Why The Dutch Don’t Like Americans, And How It Isn’t That Bad

I have been thinking about this one for a while. There is somewhat of an anti-American sentiment in The Netherlands. It’s not Iran-bad, but Americans are viewed as ignorant, self-centered, arrogant and overly proud of a country that is, viewed from European standards, run poorly on social standards. Politically, I agree with some of those (especially the last one). Best example?

I’ll be the first to agree that Amsterdam isn’t the most holy place in The Netherlands. The thing I hate most about Amsterdam are the American tourists though. Also, saying Dutch statistics are different from American ones is the least sensible way of tackling the numbers presented. But just as Amsterdam is in no way a reflection of The Netherlands (let alone the Dutch), Bill ‘statistics’ O’Reilly is nowhere near the average person I would have a conversation with. Screaming idiots are not necessarily American.

A Dutch screaming idiot. National pride on tv.

Personally, I feel there is no difference between Americans and Dutch people. For one thing, the amount of annoying, shouting, old men on television that make one feel ashamed of ones country are to be found all over the world. Most of the conversations I have had with people about politics, American culture or Europe are far from the stereotypes reflected in the sentiment. As someone who is interested in people and culture, meeting open-minded people is a joy that is easier to accomplish in the States (being a stranger will help). People pointing fingers, being descending towards others and seeing their own ways or culture as superior are equally divided among both sides of the ocean (not in numbers, but in percentages, mr. O’Reilly). It’s the old story that keeps getting back at you: keeping prejudices alive is based on a lack of knowledge (add final O’Reilly joke here) and a narrow view.


10 thoughts on “Why The Dutch Don’t Like Americans, And How It Isn’t That Bad

  1. Your post reminds of our trips to China and observing what made Americans different from the Chinese. What the Chinese noticed was how fat most Americans were and our noses – they called us ‘big noses’.
    My name is Wim which i was given by my mother at the suggestion of her grandmother (we called her Omoe) who was Dutch. She and my great-grandfather (we called him Opie) were from Boskoop. They came to the US right before WW1. We suspect he was a draft dodger.
    And speaking of big noses – my Dutch grandfather and his father had HUGE noses – legendary. It must have been a recessive gene though because no one has every matched them.
    Your blog looks interesting.

    • It’s so funny to hear from people that have Dutch ancestors. You’re more than welcome to my blog. Boskoop actually isn’t that far from where I live, so I know that. Your name sounds very Dutch, I have a few of Wims in my family as well. Again, feel welcome and I’m glad you think it looks interesting here.

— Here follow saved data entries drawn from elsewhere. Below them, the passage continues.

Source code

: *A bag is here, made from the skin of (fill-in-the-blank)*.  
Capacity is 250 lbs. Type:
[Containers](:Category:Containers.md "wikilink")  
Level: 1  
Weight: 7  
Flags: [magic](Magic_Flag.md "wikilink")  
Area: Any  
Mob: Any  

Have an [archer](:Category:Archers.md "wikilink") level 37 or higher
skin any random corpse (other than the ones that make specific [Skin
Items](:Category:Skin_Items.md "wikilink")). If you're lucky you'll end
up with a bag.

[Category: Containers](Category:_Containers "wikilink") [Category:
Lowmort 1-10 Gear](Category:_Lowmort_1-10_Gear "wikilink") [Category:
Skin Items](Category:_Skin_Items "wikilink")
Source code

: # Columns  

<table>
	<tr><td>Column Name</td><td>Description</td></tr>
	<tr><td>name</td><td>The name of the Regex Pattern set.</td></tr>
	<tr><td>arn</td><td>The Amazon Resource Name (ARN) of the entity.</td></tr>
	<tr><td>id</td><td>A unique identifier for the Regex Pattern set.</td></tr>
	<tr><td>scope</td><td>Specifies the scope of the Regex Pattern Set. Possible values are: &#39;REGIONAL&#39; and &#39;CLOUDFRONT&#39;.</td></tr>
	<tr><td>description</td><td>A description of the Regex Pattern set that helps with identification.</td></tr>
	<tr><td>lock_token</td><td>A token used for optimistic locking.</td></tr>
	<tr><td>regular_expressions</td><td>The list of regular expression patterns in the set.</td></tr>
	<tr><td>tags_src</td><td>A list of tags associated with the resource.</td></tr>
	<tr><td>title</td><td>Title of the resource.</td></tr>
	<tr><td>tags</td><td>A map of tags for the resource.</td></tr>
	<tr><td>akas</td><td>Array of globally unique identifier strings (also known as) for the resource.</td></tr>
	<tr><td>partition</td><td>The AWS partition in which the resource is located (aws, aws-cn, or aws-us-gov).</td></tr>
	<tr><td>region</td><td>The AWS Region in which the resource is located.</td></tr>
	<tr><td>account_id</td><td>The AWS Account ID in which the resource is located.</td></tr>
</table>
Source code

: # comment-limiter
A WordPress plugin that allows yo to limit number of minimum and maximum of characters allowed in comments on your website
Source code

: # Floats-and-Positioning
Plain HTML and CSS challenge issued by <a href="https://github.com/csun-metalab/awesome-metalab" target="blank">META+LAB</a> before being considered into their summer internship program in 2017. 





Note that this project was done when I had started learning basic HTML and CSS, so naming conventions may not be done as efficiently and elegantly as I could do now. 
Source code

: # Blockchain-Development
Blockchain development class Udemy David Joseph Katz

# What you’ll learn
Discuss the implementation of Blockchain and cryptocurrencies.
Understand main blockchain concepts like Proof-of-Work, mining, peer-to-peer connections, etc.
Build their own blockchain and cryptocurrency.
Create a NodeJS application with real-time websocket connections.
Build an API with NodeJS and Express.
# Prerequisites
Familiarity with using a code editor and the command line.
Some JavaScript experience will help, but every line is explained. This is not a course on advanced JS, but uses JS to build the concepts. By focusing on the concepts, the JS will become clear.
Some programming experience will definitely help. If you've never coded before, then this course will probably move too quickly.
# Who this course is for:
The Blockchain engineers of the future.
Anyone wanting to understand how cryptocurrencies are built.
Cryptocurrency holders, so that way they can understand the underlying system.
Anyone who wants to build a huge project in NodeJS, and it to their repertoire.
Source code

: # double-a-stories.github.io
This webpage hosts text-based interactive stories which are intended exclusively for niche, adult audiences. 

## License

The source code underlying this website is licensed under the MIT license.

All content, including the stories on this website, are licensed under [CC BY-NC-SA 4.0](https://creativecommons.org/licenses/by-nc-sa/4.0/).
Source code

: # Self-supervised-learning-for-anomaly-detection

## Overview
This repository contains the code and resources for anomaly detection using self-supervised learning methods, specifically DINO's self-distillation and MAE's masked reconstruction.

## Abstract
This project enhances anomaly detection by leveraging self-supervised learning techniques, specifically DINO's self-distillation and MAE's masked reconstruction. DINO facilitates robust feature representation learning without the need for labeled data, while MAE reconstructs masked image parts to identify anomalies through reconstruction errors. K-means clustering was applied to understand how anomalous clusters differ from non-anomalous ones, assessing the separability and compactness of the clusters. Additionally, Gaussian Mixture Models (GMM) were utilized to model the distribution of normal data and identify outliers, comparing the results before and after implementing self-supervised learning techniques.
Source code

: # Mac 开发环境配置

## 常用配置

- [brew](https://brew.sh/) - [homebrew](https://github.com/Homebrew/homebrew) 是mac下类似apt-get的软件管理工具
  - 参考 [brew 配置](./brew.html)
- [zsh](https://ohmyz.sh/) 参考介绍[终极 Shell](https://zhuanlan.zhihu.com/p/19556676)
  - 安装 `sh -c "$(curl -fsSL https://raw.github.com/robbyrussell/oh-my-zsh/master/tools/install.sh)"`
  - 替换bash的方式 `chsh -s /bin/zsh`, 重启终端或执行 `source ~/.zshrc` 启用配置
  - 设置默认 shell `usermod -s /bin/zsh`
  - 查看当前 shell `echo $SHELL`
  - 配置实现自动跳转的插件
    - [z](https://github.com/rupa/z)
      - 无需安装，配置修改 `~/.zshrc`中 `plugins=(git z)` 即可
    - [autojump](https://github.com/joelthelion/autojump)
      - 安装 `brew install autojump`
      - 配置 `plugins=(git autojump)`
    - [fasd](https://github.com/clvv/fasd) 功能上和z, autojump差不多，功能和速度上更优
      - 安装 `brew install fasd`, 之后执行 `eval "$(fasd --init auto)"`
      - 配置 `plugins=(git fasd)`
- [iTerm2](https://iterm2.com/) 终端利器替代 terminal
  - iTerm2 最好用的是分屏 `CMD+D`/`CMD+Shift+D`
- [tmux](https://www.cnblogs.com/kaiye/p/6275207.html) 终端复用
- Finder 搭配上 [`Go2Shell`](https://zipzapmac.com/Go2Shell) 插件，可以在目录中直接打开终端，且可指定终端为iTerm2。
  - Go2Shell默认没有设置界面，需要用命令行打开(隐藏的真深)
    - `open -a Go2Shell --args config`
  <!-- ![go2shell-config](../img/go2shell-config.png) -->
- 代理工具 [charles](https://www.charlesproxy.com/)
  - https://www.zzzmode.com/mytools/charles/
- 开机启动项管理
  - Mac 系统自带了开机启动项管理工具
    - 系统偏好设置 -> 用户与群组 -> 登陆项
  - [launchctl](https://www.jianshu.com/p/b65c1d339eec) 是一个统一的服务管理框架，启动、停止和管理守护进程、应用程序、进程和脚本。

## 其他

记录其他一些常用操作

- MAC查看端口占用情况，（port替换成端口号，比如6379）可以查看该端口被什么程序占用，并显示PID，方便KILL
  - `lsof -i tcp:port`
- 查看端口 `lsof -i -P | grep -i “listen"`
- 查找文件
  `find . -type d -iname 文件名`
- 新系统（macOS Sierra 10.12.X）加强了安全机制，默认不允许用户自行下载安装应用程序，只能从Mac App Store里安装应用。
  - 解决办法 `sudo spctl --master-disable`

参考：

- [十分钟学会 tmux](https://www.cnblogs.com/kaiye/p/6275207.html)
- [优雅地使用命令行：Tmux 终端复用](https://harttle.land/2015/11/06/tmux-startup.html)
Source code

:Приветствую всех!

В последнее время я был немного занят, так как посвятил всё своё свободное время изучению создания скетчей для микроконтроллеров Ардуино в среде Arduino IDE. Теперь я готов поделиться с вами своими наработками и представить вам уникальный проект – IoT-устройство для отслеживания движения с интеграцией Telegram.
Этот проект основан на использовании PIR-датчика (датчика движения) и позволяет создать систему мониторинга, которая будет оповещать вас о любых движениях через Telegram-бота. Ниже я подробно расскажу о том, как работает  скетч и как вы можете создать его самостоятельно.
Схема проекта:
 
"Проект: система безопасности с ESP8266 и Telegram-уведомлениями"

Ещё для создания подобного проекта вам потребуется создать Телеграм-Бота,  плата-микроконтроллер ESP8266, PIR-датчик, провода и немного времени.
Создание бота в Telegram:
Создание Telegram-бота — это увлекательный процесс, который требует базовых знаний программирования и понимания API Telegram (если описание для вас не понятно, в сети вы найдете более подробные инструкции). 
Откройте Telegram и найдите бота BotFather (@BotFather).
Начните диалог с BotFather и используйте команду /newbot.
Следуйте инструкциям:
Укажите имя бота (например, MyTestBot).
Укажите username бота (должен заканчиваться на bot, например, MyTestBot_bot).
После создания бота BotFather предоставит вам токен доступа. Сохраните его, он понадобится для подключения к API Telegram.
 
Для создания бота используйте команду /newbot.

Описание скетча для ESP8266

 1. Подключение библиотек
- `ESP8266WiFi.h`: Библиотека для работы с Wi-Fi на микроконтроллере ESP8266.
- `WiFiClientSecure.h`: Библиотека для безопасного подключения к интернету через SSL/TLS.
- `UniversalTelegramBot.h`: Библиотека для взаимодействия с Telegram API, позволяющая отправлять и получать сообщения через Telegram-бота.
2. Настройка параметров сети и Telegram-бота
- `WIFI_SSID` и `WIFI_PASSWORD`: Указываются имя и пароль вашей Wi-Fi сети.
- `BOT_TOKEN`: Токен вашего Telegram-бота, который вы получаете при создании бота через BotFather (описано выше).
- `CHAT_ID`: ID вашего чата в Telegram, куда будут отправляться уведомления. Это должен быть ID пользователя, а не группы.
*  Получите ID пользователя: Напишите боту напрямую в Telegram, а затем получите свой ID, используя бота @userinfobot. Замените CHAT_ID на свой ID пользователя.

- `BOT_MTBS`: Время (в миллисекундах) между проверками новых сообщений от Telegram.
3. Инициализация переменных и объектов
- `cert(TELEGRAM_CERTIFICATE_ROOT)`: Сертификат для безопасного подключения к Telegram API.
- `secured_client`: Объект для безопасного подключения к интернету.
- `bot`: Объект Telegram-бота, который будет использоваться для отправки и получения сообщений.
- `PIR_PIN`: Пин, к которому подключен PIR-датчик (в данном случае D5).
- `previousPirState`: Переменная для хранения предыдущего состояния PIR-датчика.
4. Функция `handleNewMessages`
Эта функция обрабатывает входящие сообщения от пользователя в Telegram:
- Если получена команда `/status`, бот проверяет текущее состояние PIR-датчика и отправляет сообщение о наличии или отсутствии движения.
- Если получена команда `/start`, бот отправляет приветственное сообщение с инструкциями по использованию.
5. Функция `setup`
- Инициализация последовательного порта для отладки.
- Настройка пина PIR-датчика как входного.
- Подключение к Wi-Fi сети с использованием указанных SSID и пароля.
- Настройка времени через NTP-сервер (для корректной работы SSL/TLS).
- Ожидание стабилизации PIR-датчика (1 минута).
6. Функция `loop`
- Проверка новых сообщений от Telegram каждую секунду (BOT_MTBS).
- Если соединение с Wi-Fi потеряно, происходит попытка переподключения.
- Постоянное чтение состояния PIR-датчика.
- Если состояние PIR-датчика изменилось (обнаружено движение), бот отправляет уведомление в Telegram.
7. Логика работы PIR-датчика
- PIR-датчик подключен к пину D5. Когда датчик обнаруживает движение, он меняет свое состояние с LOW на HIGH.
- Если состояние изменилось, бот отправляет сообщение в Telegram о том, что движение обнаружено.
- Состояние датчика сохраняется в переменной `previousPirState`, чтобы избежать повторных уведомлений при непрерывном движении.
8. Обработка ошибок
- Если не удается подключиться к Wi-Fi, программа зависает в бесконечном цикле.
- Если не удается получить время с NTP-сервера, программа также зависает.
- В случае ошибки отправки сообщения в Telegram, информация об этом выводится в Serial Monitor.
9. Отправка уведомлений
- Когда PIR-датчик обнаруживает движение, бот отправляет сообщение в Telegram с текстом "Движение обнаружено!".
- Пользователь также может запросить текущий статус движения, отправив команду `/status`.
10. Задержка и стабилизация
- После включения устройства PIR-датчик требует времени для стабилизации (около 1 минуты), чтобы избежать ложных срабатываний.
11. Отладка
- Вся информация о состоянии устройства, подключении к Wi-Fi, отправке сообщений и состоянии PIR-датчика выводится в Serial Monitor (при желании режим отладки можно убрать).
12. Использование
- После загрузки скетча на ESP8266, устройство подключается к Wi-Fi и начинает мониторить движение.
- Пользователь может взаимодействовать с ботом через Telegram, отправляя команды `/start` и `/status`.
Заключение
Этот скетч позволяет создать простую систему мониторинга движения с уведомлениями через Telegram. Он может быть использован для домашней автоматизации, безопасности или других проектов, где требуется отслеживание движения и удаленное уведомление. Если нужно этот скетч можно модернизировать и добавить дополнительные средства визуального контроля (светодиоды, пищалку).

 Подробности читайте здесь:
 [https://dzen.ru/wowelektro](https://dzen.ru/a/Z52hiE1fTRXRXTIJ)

  2. You know, only recently have I started to really pay attention to stereotypes about Americans and how true they really can be… If you don’t want to look past them. There definitely ARE self-absorbed, fat, idiotic people in this country, but I think you’d be hard pressed to make the argument that you’ll *only* find them here!

    • They can absolutely be true, I think stereotypes all have some truth, it’s the effort it takes to look behind them that can make the difference. Both ways, that is. And yes, those people are everywhere. Also, I think sticking to the believe those stereotypes are true for whole countries would make one self-absorbed and idiotic himself.

  3. Good point about prejudices! But sometimes it’s also a matter of luck – sometimes people only come across other people that are the living proof of a stereotype. And after that become absolutely sure that Nation A is all “like that” πŸ™‚

  4. Thank you for this post! I am so glad that visitors are able to look past the surface to see that we’re not like television! As somebody who has visited Europe and has lived in Berlin as an exchange student, I have to admit that I am often ashamed of the way many Americans behave abroad. When I was in Amsterdam, I saw many tourists behave as if it were some sort of hedonistic Disneyworld. Nothing was real, the locals were cast members, and everything was a ride for their enjoyment. Ugh. These people need to imagine how they would feel if somebody came to their home town and acted like that.

  5. What really ticks me off about the Dutch, and of course I am part Dutch on my mother’s side of the family is due to the fact they introduced slavery into the American colonies. And because of this the United State went through a 4 year period of a civil war between the states which cost this nation dearly. The Dutch have never apologized for bringing slavery onto our American shoreline.